**DESCRIPTION OF THE TASK:** Retype, exactly as they appear below, the lines between the line holding "<li>lib (optional)</li>" and the line holding "<p>Next, edit the<em>", both ends included.

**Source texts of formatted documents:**
┏━━

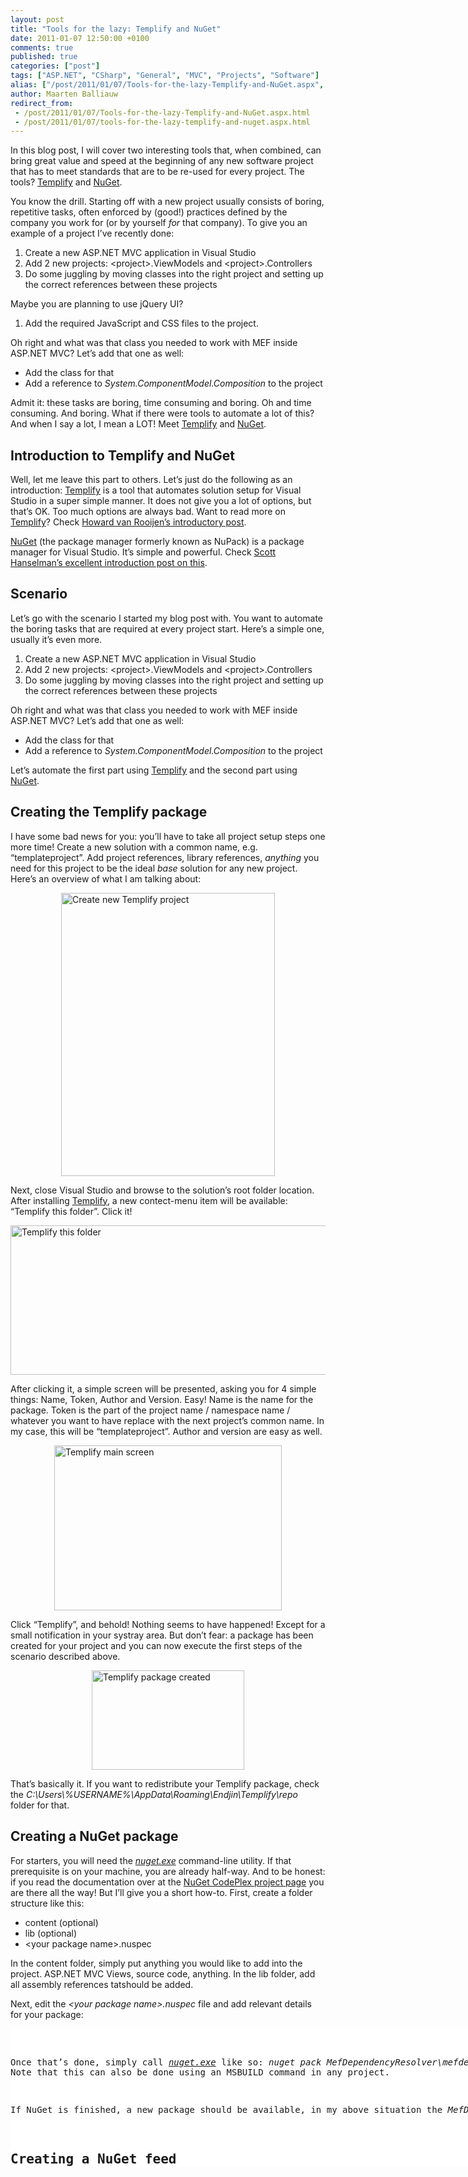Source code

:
```yaml
---
layout: post
title: "Tools for the lazy: Templify and NuGet"
date: 2011-01-07 12:50:00 +0100
comments: true
published: true
categories: ["post"]
tags: ["ASP.NET", "CSharp", "General", "MVC", "Projects", "Software"]
alias: ["/post/2011/01/07/Tools-for-the-lazy-Templify-and-NuGet.aspx", "/post/2011/01/07/tools-for-the-lazy-templify-and-nuget.aspx"]
author: Maarten Balliauw
redirect_from:
 - /post/2011/01/07/Tools-for-the-lazy-Templify-and-NuGet.aspx.html
 - /post/2011/01/07/tools-for-the-lazy-templify-and-nuget.aspx.html
---
```

<p>In this blog post, I will cover two interesting tools that, when combined, can bring great value and speed at the beginning of any new software project that has to meet standards that are to be re-used for every project. The tools? <a href="http://opensource.endjin.com/templify/">Templify</a> and <a href="http://nuget.codeplex.com/">NuGet</a>.</p>
<p>You know the drill. Starting off with a new project usually consists of boring, repetitive tasks, often enforced by (good!) practices defined by the company you work for (or by yourself <em>for</em> that company). To give you an example of a project I&rsquo;ve recently done:</p>
<ol>
<li>Create a new ASP.NET MVC application in Visual Studio</li>
<li>Add 2 new projects: &lt;project&gt;.ViewModels and &lt;project&gt;.Controllers</li>
<li>Do some juggling by moving classes into the right project and setting up the correct references between these projects</li>
</ol>
<p>Maybe you are planning to use jQuery UI?</p>
<ol>
<li>Add the required JavaScript and CSS files to the project.</li>
</ol>
<p>Oh right and what was that class you needed to work with MEF inside ASP.NET MVC? Let&rsquo;s add that one as well:</p>
<ul>
<li>Add the class for that</li>
<li>Add a reference to <em>System.ComponentModel.Composition</em> to the project</li>
</ul>
<p>Admit it: these tasks are boring, time consuming and boring. Oh and time consuming. And boring. What if there were tools to automate a lot of this? And when I say a lot, I mean a LOT! Meet <a href="http://opensource.endjin.com/templify/">Templify</a> and <a href="http://nuget.codeplex.com/">NuGet</a>.</p>
<h2>Introduction to Templify and NuGet</h2>
<p>Well, let me leave this part to others. Let&rsquo;s just do the following as an introduction: <a href="http://opensource.endjin.com/templify/">Templify</a> is a tool that automates solution setup for Visual Studio in a super simple manner. It does not give you a lot of options, but that&rsquo;s OK. Too much options are always bad. Want to read more on <a href="http://opensource.endjin.com/templify/">Templify</a>? Check <a href="http://blog.endjin.com/2010/10/introducing-templify/">Howard van Rooijen&rsquo;s introductory post</a>.</p>
<p><a href="http://nuget.codeplex.com/">NuGet</a> (the package manager formerly known as NuPack) is a package manager for Visual Studio. It&rsquo;s simple and powerful. Check <a href="http://www.hanselman.com/blog/IntroducingNuPackPackageManagementForNETAnotherPieceOfTheWebStack.aspx">Scott Hanselman&rsquo;s excellent introduction post on this</a>.</p>
<h2>Scenario</h2>
<p>Let&rsquo;s go with the scenario I started my blog post with. You want to automate the boring tasks that are required at every project start. Here&rsquo;s a simple one, usually it&rsquo;s even more.</p>
<ol>
<li>Create a new ASP.NET MVC application in Visual Studio</li>
<li>Add 2 new projects: &lt;project&gt;.ViewModels and &lt;project&gt;.Controllers</li>
<li>Do some juggling by moving classes into the right project and setting up the correct references between these projects</li>
</ol>
<p>Oh right and what was that class you needed to work with MEF inside ASP.NET MVC? Let&rsquo;s add that one as well:</p>
<ul>
<li>Add the class for that</li>
<li>Add a reference to <em>System.ComponentModel.Composition</em> to the project</li>
</ul>
<p>Let&rsquo;s automate the first part using <a href="http://opensource.endjin.com/templify/">Templify</a> and the second part using <a href="http://nuget.codeplex.com/">NuGet</a>.</p>
<h2>Creating the Templify package</h2>
<p>I have some bad news for you: you&rsquo;ll have to take all project setup steps one more time! Create a new solution with a common name, e.g. &ldquo;templateproject&rdquo;. Add project references, library references, <em>anything</em> you need for this project to be the ideal <em>base</em> solution for any new project. Here&rsquo;s an overview of what I am talking about:</p>
<p><a href="/images/image_87.png"><img style="background-image: none; border-bottom: 0px; border-left: 0px; padding-left: 0px; padding-right: 0px; display: block; float: none; margin-left: auto; border-top: 0px; margin-right: auto; border-right: 0px; padding-top: 0px" title="Create new Templify project" src="/images/image_thumb_57.png" border="0" alt="Create new Templify project" width="342" height="453" /></a></p>
<p>Next, close Visual Studio and browse to the solution&rsquo;s root folder location. After installing <a href="http://opensource.endjin.com/templify/">Templify</a>, a new contect-menu item will be available: &ldquo;Templify this folder&rdquo;. Click it!</p>
<p><a href="/images/image_88.png"><img style="background-image: none; border-bottom: 0px; border-left: 0px; padding-left: 0px; padding-right: 0px; display: block; float: none; margin-left: auto; border-top: 0px; margin-right: auto; border-right: 0px; padding-top: 0px" title="Templify this folder" src="/images/image_thumb_58.png" border="0" alt="Templify this folder" width="620" height="239" /></a></p>
<p>After clicking it, a simple screen will be presented, asking you for 4 simple things: Name, Token, Author and Version. Easy! Name is the name for the package. Token is the part of the project name / namespace name / whatever you want to have replace with the next project&rsquo;s common name. In my case, this will be &ldquo;templateproject&rdquo;. Author and version are easy as well.</p>
<p><a href="/images/image_89.png"><img style="background-image: none; border-bottom: 0px; border-left: 0px; padding-left: 0px; padding-right: 0px; display: block; float: none; margin-left: auto; border-top: 0px; margin-right: auto; border-right: 0px; padding-top: 0px" title="Templify main screen" src="/images/image_thumb_59.png" border="0" alt="Templify main screen" width="364" height="264" /></a></p>
<p>Click &ldquo;Templify&rdquo;, and behold! Nothing seems to have happened! Except for a small notification in your systray area. But don&rsquo;t fear: a package has been created for your project and you can now execute the first steps of the scenario described above.</p>
<p><a href="/images/image_90.png"><img style="background-image: none; border-bottom: 0px; border-left: 0px; padding-left: 0px; padding-right: 0px; display: block; float: none; margin-left: auto; border-top: 0px; margin-right: auto; border-right: 0px; padding-top: 0px" title="Templify package created" src="/images/image_thumb_60.png" border="0" alt="Templify package created" width="244" height="159" /></a></p>
<p>That&rsquo;s basically it. If you want to redistribute your Templify package, check the <em>C:\Users\%USERNAME%\AppData\Roaming\Endjin\Templify\repo</em>&nbsp; folder for that.</p>
<h2>Creating a NuGet package</h2>
<p>For starters, you will need the <em><a href="http://nuget.codeplex.com/releases/52018/download/184132">nuget.exe</a></em> command-line utility. If that prerequisite is on your machine, you are already half-way. And to be honest: if you read the documentation over at the <a href="http://nuget.codeplex.com/documentation?title=Creating%20a%20Package">NuGet CodePlex project page</a> you are there all the way! But I&rsquo;ll give you a short how-to. First, create a folder structure like this:</p>
<ul>
<li>content (optional)</li>
<li>lib (optional)</li>
<li>&lt;your package name&gt;.nuspec</li>
</ul>
<p>In the content folder, simply put anything you would like to add into the project. ASP.NET MVC Views, source code, anything. In the lib folder, add all assembly references tatshould be added.</p>
<p>Next, edit the<em> &lt;your package name&gt;.nuspec</em> file and add relevant details for your package:</p>
<div id="scid:9D7513F9-C04C-4721-824A-2B34F0212519:f0c3416e-1ab2-43ab-9551-28dd2bdb7b9a" class="wlWriterEditableSmartContent" style="padding-bottom: 0px; margin: 0px; padding-left: 0px; padding-right: 0px; display: inline; float: none; padding-top: 0px">
<pre style="background-color: white; width: 742px; height: 222px; overflow: auto;"><div><!--

Code highlighting produced by Actipro CodeHighlighter (freeware)
http://www.CodeHighlighter.com/

--><span style="color: #008080;"> 1</span> <span style="color: #0000FF;">&lt;?</span><span style="color: #FF00FF;">xml version="1.0"</span><span style="color: #0000FF;">?&gt;</span><span style="color: #000000;">
</span><span style="color: #008080;"> 2</span> <span style="color: #0000FF;">&lt;</span><span style="color: #800000;">package </span><span style="color: #FF0000;">xmlns:xsi</span><span style="color: #0000FF;">="http://www.w3.org/2001/XMLSchema-instance"</span><span style="color: #FF0000;">
</span><span style="color: #008080;"> 3</span> <span style="color: #FF0000;">         xmlns:xsd</span><span style="color: #0000FF;">="http://www.w3.org/2001/XMLSchema"</span><span style="color: #0000FF;">&gt;</span><span style="color: #000000;">
</span><span style="color: #008080;"> 4</span> <span style="color: #000000;">  </span><span style="color: #0000FF;">&lt;</span><span style="color: #800000;">metadata </span><span style="color: #FF0000;">xmlns</span><span style="color: #0000FF;">="http://schemas.microsoft.com/packaging/2010/07/nuspec.xsd"</span><span style="color: #0000FF;">&gt;</span><span style="color: #000000;">
</span><span style="color: #008080;"> 5</span> <span style="color: #000000;">    </span><span style="color: #0000FF;">&lt;</span><span style="color: #800000;">id</span><span style="color: #0000FF;">&gt;</span><span style="color: #000000;">MefDependencyResolver</span><span style="color: #0000FF;">&lt;/</span><span style="color: #800000;">id</span><span style="color: #0000FF;">&gt;</span><span style="color: #000000;">
</span><span style="color: #008080;"> 6</span> <span style="color: #000000;">    </span><span style="color: #0000FF;">&lt;</span><span style="color: #800000;">version</span><span style="color: #0000FF;">&gt;</span><span style="color: #000000;">0.0.1</span><span style="color: #0000FF;">&lt;/</span><span style="color: #800000;">version</span><span style="color: #0000FF;">&gt;</span><span style="color: #000000;">
</span><span style="color: #008080;"> 7</span> <span style="color: #000000;">    </span><span style="color: #0000FF;">&lt;</span><span style="color: #800000;">authors</span><span style="color: #0000FF;">&gt;</span><span style="color: #000000;">Maarten Balliauw</span><span style="color: #0000FF;">&lt;/</span><span style="color: #800000;">authors</span><span style="color: #0000FF;">&gt;</span><span style="color: #000000;">
</span><span style="color: #008080;"> 8</span> <span style="color: #000000;">    </span><span style="color: #0000FF;">&lt;</span><span style="color: #800000;">requireLicenseAcceptance</span><span style="color: #0000FF;">&gt;</span><span style="color: #000000;">false</span><span style="color: #0000FF;">&lt;/</span><span style="color: #800000;">requireLicenseAcceptance</span><span style="color: #0000FF;">&gt;</span><span style="color: #000000;">
</span><span style="color: #008080;"> 9</span> <span style="color: #000000;">    </span><span style="color: #0000FF;">&lt;</span><span style="color: #800000;">description</span><span style="color: #0000FF;">&gt;</span><span style="color: #000000;">MefDependencyResolver</span><span style="color: #0000FF;">&lt;/</span><span style="color: #800000;">description</span><span style="color: #0000FF;">&gt;</span><span style="color: #000000;">
</span><span style="color: #008080;">10</span> <span style="color: #000000;">    </span><span style="color: #0000FF;">&lt;</span><span style="color: #800000;">summary</span><span style="color: #0000FF;">&gt;</span><span style="color: #000000;">MefDependencyResolver</span><span style="color: #0000FF;">&lt;/</span><span style="color: #800000;">summary</span><span style="color: #0000FF;">&gt;</span><span style="color: #000000;">
</span><span style="color: #008080;">11</span> <span style="color: #000000;">    </span><span style="color: #0000FF;">&lt;</span><span style="color: #800000;">language</span><span style="color: #0000FF;">&gt;</span><span style="color: #000000;">en-US</span><span style="color: #0000FF;">&lt;/</span><span style="color: #800000;">language</span><span style="color: #0000FF;">&gt;</span><span style="color: #000000;">
</span><span style="color: #008080;">12</span> <span style="color: #000000;">  </span><span style="color: #0000FF;">&lt;/</span><span style="color: #800000;">metadata</span><span style="color: #0000FF;">&gt;</span><span style="color: #000000;">
</span><span style="color: #008080;">13</span> <span style="color: #0000FF;">&lt;/</span><span style="color: #800000;">package</span><span style="color: #0000FF;">&gt;</span></div></pre>
<!-- Code inserted with Steve Dunn's Windows Live Writer Code Formatter Plugin.  http://dunnhq.com --></div>
<p>Once that&rsquo;s done, simply call <a href="http://nuget.codeplex.com/releases/52018/download/184132"><em>nuget.exe</em></a> like so: <em>nuget pack MefDependencyResolver\mefdependencyresolver.nuspec <br /></em>Note that this can also be done using an MSBUILD command in any project.</p>
<p>If NuGet is finished, a new package should be available, in my above situation the <em>MefDependencyResolver.0.0.1.nupkg</em> file is generated.</p>
<h2>Creating a NuGet feed</h2>
<p>This one&rsquo;s easy. You can use an OData feed (see <a title="http://geekswithblogs.net/michelotti/archive/2010/11/10/create-a-full-local-nuget-repository-with-powershell.aspx" href="http://geekswithblogs.net/michelotti/archive/2010/11/10/create-a-full-local-nuget-repository-with-powershell.aspx">here</a> and <a title="http://maleevdimka.com/post/NuGetPart-2-Creating-your-own-feeds.aspx" href="http://maleevdimka.com/post/NuGetPart-2-Creating-your-own-feeds.aspx">here</a>), but what&rsquo;s even easier: just copy all packages to a folder or network share and point Visual Studio there. Fire up those Visual Studio settings, find the<em> Package Manager</em> node and add your local or network package folder:</p>
<p><a href="/images/image_91.png"><img style="background-image: none; border-bottom: 0px; border-left: 0px; padding-left: 0px; padding-right: 0px; display: block; float: none; margin-left: auto; border-top: 0px; margin-right: auto; border-right: 0px; padding-top: 0px" title="Creating a NuGet feed" src="/images/image_thumb_61.png" border="0" alt="Creating a NuGet feed" width="761" height="444" /></a></p>
<p>Done!</p>
<h2>Behold! A new project!</h2>
<p>So you took all the effort in creating a <a href="http://opensource.endjin.com/templify/">Templify</a> and <a href="http://nuget.codeplex.com/">NuGet</a> package. Good! Here&rsquo;s how you can benefit. Whenever a new project should be started, open op an Explorer window, create a new folder, right-click it and select &ldquo;Templify here&rdquo;. Fill out the name of the new project (I chose &ldquo;ProjectCool&rdquo; because that implies I&rsquo;m working on a cool project and cool projects are fun!). Select the template to deploy. Next, click &ldquo;Deploy template&rdquo;.</p>
<p><a href="/images/image_92.png"><img style="background-image: none; border-bottom: 0px; border-left: 0px; padding-left: 0px; padding-right: 0px; display: block; float: none; margin-left: auto; border-top: 0px; margin-right: auto; border-right: 0px; padding-top: 0px" title="Templify Deploy Template" src="/images/image_thumb_62.png" border="0" alt="Templify Deploy Template" width="364" height="264" /></a></p>
<p>Open up the folder you just created and behold: &ldquo;ProjectCool&rdquo; has been created and my first 3 boring tasks are now gone. If I don&rsquo;t tell my boss I have this tool, I can actually sleep for the rest of the day and pretend I have done this manually!</p>
<p><a href="/images/image_93.png"><img style="background-image: none; border-bottom: 0px; border-left: 0px; padding-left: 0px; padding-right: 0px; display: block; float: none; margin-left: auto; border-top: 0px; margin-right: auto; border-right: 0px; padding-top: 0px" title="ProjectCool has been Templified!" src="/images/image_thumb_63.png" border="0" alt="ProjectCool has been Templified!" width="604" height="128" /></a></p>
<p>Next, open up &ldquo;ProjectCool&rdquo; in Visual Studio. Right-click the ASP.NET MVC project and select &ldquo;Add library package reference&hellip;&rdquo;.</p>
<p><a href="/images/image_94.png"><img style="background-image: none; border-bottom: 0px; border-left: 0px; padding-left: 0px; padding-right: 0px; display: block; float: none; margin-left: auto; border-top: 0px; margin-right: auto; border-right: 0px; padding-top: 0px" title="Add library package reference" src="/images/image_thumb_64.png" border="0" alt="Add library package reference" width="244" height="221" /></a></p>
<p>Select the feed you just created and simply pick the packages to install into this application. Need a specific set of DiaplayTemplates? Create a package for those. Need the company CSS styles for complex web applications? Create a package for that! Need jQuery UI? Create a package for that!</p>
<p><a href="/images/image_95.png"><img style="background-image: none; border-bottom: 0px; border-left: 0px; padding-left: 0px; padding-right: 0px; display: block; float: none; margin-left: auto; border-top: 0px; margin-right: auto; border-right: 0px; padding-top: 0px" title="Install NuGet package" src="/images/image_thumb_65.png" border="0" alt="Install NuGet package" width="244" height="124" /></a></p>
<h2>Conclusion</h2>
<p>I&rsquo;m totally going for this approach! It speeds up initial project creation without the overhead of maintaining automation packages and such. Using simple tooling that is easy to understand, anyone on your project team can take this approach, both for company-wide Templify and NuGet packages, as well as individual packages.</p>
<p>Personally, I would like to see these two products combined into one, in the scenario outlined <a href="http://nuget.codeplex.com/Thread/View.aspx?ThreadId=240534">here</a>. However I would already be happy if I could also create a company-wide &ldquo;Templify&rdquo; feed, ideally integrated with the NuGet tooling.</p>
<p>For fun and leasure, I packaged everything I created in this blog post: <a href="/files/2011/1/TemplifyNuGet.zip">TemplifyNuGet.zip (508.23 kb)</a></p>
{% include imported_disclaimer.html %}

┗━━

**TASK RESPONSE:**
<li>lib (optional)</li>
<li>&lt;your package name&gt;.nuspec</li>
</ul>
<p>In the content folder, simply put anything you would like to add into the project. ASP.NET MVC Views, source code, anything. In the lib folder, add all assembly references tatshould be added.</p>
<p>Next, edit the<em> &lt;your package name&gt;.nuspec</em> file and add relevant details for your package:</p>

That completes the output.